TASK INPUT >>
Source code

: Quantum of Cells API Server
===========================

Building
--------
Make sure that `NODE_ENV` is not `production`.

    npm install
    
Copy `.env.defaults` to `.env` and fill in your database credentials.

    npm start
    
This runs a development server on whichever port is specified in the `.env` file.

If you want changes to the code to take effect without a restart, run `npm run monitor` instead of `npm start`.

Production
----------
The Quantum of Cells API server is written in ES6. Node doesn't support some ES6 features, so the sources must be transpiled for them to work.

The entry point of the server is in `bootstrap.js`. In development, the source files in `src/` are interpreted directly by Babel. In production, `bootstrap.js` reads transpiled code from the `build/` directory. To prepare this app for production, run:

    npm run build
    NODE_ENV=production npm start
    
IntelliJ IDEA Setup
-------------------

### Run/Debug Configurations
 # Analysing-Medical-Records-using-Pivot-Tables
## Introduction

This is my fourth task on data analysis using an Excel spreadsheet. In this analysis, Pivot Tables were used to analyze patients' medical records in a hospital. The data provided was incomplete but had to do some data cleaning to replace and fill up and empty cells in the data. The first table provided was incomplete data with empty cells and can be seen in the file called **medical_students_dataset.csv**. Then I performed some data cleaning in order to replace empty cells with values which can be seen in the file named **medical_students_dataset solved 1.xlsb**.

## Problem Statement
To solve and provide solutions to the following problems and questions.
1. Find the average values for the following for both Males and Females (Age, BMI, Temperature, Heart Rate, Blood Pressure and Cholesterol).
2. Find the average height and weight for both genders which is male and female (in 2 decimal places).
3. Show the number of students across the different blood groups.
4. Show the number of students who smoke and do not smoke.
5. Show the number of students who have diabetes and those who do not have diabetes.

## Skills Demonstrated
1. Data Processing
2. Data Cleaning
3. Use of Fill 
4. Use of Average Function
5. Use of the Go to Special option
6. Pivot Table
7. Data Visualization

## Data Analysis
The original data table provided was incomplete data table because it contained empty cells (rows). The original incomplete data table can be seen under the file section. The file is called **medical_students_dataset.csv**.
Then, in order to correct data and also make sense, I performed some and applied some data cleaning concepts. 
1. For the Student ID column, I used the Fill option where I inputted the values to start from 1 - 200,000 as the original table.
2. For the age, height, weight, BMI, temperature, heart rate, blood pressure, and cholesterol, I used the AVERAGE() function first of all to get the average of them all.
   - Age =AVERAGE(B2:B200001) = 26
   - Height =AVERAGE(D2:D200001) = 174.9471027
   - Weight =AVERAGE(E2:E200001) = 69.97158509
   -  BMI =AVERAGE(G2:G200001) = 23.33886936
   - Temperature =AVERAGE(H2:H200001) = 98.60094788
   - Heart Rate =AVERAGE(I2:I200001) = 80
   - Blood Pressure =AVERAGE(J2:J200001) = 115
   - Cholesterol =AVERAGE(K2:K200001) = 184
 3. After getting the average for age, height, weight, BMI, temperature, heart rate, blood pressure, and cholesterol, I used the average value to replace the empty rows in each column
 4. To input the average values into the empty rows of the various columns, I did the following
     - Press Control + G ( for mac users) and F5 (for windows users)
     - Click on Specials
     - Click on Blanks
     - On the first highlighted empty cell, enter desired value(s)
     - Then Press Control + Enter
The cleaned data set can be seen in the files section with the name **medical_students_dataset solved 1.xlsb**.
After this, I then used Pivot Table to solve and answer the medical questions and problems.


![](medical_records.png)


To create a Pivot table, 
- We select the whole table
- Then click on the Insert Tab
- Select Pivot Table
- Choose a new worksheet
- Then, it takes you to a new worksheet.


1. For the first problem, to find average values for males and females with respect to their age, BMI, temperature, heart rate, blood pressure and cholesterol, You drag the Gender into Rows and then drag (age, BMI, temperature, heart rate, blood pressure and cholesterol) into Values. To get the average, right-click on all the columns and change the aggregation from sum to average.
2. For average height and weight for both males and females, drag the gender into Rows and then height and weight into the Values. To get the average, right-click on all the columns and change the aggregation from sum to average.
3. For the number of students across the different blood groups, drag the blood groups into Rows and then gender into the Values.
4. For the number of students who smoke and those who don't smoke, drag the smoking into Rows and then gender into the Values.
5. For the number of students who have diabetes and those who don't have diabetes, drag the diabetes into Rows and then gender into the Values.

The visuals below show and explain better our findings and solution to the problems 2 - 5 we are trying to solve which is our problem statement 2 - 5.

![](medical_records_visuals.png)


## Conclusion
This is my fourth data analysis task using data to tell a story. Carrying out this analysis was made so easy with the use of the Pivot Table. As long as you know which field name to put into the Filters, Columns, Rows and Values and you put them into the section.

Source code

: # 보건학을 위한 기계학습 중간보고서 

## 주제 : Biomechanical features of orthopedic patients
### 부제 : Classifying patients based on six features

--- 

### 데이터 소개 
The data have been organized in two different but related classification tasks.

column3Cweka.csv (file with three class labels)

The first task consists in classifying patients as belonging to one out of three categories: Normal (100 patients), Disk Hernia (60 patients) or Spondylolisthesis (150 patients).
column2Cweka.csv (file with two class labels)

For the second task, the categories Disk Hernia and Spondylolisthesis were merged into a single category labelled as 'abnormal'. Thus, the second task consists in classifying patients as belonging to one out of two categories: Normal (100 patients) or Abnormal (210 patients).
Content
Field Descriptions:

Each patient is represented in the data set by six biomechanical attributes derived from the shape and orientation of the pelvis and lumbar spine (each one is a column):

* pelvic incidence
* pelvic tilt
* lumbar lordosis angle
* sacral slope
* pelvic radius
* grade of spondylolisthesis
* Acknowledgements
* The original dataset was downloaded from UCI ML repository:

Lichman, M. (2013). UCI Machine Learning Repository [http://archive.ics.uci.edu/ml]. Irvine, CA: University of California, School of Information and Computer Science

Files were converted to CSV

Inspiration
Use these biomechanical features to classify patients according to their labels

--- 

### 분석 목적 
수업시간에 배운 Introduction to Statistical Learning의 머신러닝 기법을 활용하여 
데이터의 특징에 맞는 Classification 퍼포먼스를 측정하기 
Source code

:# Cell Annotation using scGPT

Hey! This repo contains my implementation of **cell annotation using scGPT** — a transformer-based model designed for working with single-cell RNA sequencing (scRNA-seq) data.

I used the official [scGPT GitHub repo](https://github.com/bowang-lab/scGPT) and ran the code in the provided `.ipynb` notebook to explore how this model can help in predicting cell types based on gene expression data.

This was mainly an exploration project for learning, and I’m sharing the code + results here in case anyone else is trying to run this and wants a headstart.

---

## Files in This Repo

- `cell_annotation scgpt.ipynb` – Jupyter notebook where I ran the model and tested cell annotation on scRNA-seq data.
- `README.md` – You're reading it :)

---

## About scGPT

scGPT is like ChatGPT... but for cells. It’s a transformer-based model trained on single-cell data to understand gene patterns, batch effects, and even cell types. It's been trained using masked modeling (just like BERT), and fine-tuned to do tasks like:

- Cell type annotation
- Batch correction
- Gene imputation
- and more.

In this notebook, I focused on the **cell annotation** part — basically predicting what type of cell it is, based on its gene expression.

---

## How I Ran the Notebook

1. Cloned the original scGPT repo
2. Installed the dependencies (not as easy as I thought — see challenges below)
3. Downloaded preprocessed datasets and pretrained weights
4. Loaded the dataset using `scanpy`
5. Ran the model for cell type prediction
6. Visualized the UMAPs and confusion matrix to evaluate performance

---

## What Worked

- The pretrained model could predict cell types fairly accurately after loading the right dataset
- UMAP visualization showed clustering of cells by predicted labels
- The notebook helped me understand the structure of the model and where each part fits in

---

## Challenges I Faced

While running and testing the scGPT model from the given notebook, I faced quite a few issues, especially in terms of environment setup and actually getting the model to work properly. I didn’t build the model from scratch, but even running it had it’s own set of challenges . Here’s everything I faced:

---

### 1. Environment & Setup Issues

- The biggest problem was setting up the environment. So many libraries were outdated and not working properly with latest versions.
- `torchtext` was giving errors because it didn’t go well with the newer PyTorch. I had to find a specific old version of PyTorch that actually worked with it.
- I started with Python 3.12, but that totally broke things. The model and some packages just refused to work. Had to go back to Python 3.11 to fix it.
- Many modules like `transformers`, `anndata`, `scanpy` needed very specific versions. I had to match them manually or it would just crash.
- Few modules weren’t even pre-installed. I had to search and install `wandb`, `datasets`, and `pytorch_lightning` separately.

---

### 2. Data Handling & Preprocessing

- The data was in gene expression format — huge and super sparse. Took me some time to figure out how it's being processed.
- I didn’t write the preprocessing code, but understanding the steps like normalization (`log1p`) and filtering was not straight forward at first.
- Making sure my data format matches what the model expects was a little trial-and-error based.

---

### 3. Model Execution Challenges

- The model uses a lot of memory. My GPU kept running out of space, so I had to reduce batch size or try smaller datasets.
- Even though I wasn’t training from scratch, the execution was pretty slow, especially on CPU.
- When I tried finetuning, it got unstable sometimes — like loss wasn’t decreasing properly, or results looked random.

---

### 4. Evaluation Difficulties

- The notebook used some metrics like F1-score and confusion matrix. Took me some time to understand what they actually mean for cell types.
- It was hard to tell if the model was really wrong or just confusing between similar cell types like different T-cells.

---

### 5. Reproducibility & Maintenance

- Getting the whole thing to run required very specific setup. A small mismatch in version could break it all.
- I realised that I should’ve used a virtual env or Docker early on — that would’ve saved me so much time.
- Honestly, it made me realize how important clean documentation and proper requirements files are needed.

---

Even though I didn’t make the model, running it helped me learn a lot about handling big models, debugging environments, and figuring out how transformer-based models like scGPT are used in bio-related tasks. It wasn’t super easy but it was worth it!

WHAT IS EXPECTED >> Output should match, line for line, the stretch of the material above from the line holding "npm run build" through the line holding "## Introduction".

OUTPUT OF THE EXERCISE >>
    npm run build
    NODE_ENV=production npm start
    
IntelliJ IDEA Setup
-------------------

### Run/Debug Configurations
 # Analysing-Medical-Records-using-Pivot-Tables
## Introduction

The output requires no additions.